> [TASK ITEM]
A complete and exact copy of the entries below is the expected result.

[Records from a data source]
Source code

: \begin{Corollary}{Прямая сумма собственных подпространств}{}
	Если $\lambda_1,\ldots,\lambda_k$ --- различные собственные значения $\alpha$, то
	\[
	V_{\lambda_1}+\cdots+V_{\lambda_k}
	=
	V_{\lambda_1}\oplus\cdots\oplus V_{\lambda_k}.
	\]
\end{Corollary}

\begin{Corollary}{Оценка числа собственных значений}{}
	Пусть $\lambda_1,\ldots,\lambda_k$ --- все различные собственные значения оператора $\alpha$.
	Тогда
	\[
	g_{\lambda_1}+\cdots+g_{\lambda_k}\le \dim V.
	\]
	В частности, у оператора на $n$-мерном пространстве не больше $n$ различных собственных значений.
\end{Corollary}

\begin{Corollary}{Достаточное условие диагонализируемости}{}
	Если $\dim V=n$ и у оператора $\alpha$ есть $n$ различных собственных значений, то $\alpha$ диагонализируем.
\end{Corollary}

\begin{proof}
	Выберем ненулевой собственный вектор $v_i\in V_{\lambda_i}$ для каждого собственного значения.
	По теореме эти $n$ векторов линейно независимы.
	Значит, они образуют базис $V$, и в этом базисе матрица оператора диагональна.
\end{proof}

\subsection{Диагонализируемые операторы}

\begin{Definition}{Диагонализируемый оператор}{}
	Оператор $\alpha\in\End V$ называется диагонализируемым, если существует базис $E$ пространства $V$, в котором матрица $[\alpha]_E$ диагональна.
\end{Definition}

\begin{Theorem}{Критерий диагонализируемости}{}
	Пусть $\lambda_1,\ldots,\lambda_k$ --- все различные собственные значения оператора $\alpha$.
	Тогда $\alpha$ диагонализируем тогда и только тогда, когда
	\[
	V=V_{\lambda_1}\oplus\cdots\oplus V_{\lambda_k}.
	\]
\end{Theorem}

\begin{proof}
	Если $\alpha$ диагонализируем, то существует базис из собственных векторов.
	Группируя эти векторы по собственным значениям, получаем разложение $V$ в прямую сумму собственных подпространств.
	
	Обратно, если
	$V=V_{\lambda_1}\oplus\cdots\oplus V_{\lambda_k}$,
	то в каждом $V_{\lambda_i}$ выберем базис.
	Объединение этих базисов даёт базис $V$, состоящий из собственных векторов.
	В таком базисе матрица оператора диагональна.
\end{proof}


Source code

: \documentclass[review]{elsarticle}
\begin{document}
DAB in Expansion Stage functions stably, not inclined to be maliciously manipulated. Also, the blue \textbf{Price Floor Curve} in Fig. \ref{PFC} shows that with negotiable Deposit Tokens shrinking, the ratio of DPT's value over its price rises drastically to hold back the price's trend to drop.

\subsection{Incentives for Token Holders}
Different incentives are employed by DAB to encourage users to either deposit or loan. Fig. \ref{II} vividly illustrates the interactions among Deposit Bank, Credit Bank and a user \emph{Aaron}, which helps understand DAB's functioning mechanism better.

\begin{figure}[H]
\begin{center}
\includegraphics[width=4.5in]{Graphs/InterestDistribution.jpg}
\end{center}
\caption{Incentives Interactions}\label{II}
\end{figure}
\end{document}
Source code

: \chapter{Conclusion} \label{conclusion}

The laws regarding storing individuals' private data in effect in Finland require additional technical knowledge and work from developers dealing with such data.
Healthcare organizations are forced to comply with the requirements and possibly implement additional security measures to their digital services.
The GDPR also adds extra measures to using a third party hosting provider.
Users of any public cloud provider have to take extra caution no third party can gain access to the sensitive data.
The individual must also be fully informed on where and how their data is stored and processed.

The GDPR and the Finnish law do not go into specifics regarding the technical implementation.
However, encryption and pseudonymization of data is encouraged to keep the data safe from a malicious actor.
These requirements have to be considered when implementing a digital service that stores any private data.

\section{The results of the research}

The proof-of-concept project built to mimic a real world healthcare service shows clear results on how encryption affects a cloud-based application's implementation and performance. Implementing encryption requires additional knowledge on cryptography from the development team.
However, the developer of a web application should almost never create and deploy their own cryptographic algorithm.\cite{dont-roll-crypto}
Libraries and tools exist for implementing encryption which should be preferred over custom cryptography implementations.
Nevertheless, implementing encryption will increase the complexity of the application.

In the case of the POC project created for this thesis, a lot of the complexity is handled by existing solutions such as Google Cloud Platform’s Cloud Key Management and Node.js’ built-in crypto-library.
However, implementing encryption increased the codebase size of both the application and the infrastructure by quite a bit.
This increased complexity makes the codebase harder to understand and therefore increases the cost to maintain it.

> [WRITTEN REPLY]
Source code

: \begin{Corollary}{Прямая сумма собственных подпространств}{}
	Если $\lambda_1,\ldots,\lambda_k$ --- различные собственные значения $\alpha$, то
	\[
	V_{\lambda_1}+\cdots+V_{\lambda_k}
	=
	V_{\lambda_1}\oplus\cdots\oplus V_{\lambda_k}.
	\]
\end{Corollary}

\begin{Corollary}{Оценка числа собственных значений}{}
	Пусть $\lambda_1,\ldots,\lambda_k$ --- все различные собственные значения оператора $\alpha$.
	Тогда
	\[
	g_{\lambda_1}+\cdots+g_{\lambda_k}\le \dim V.
	\]
	В частности, у оператора на $n$-мерном пространстве не больше $n$ различных собственных значений.
\end{Corollary}

\begin{Corollary}{Достаточное условие диагонализируемости}{}
	Если $\dim V=n$ и у оператора $\alpha$ есть $n$ различных собственных значений, то $\alpha$ диагонализируем.
\end{Corollary}

\begin{proof}
	Выберем ненулевой собственный вектор $v_i\in V_{\lambda_i}$ для каждого собственного значения.
	По теореме эти $n$ векторов линейно независимы.
	Значит, они образуют базис $V$, и в этом базисе матрица оператора диагональна.
\end{proof}

\subsection{Диагонализируемые операторы}

\begin{Definition}{Диагонализируемый оператор}{}
	Оператор $\alpha\in\End V$ называется диагонализируемым, если существует базис $E$ пространства $V$, в котором матрица $[\alpha]_E$ диагональна.
\end{Definition}

\begin{Theorem}{Критерий диагонализируемости}{}
	Пусть $\lambda_1,\ldots,\lambda_k$ --- все различные собственные значения оператора $\alpha$.
	Тогда $\alpha$ диагонализируем тогда и только тогда, когда
	\[
	V=V_{\lambda_1}\oplus\cdots\oplus V_{\lambda_k}.
	\]
\end{Theorem}

\begin{proof}
	Если $\alpha$ диагонализируем, то существует базис из собственных векторов.
	Группируя эти векторы по собственным значениям, получаем разложение $V$ в прямую сумму собственных подпространств.
	
	Обратно, если
	$V=V_{\lambda_1}\oplus\cdots\oplus V_{\lambda_k}$,
	то в каждом $V_{\lambda_i}$ выберем базис.
	Объединение этих базисов даёт базис $V$, состоящий из собственных векторов.
	В таком базисе матрица оператора диагональна.
\end{proof}


Source code

: \documentclass[review]{elsarticle}
\begin{document}
DAB in Expansion Stage functions stably, not inclined to be maliciously manipulated. Also, the blue \textbf{Price Floor Curve} in Fig. \ref{PFC} shows that with negotiable Deposit Tokens shrinking, the ratio of DPT's value over its price rises drastically to hold back the price's trend to drop.

\subsection{Incentives for Token Holders}
Different incentives are employed by DAB to encourage users to either deposit or loan. Fig. \ref{II} vividly illustrates the interactions among Deposit Bank, Credit Bank and a user \emph{Aaron}, which helps understand DAB's functioning mechanism better.

\begin{figure}[H]
\begin{center}
\includegraphics[width=4.5in]{Graphs/InterestDistribution.jpg}
\end{center}
\caption{Incentives Interactions}\label{II}
\end{figure}
\end{document}
Source code

: \chapter{Conclusion} \label{conclusion}

The laws regarding storing individuals' private data in effect in Finland require additional technical knowledge and work from developers dealing with such data.
Healthcare organizations are forced to comply with the requirements and possibly implement additional security measures to their digital services.
The GDPR also adds extra measures to using a third party hosting provider.
Users of any public cloud provider have to take extra caution no third party can gain access to the sensitive data.
The individual must also be fully informed on where and how their data is stored and processed.

The GDPR and the Finnish law do not go into specifics regarding the technical implementation.
However, encryption and pseudonymization of data is encouraged to keep the data safe from a malicious actor.
These requirements have to be considered when implementing a digital service that stores any private data.

\section{The results of the research}

The proof-of-concept project built to mimic a real world healthcare service shows clear results on how encryption affects a cloud-based application's implementation and performance. Implementing encryption requires additional knowledge on cryptography from the development team.
However, the developer of a web application should almost never create and deploy their own cryptographic algorithm.\cite{dont-roll-crypto}
Libraries and tools exist for implementing encryption which should be preferred over custom cryptography implementations.
Nevertheless, implementing encryption will increase the complexity of the application.

In the case of the POC project created for this thesis, a lot of the complexity is handled by existing solutions such as Google Cloud Platform’s Cloud Key Management and Node.js’ built-in crypto-library.
However, implementing encryption increased the codebase size of both the application and the infrastructure by quite a bit.
This increased complexity makes the codebase harder to understand and therefore increases the cost to maintain it.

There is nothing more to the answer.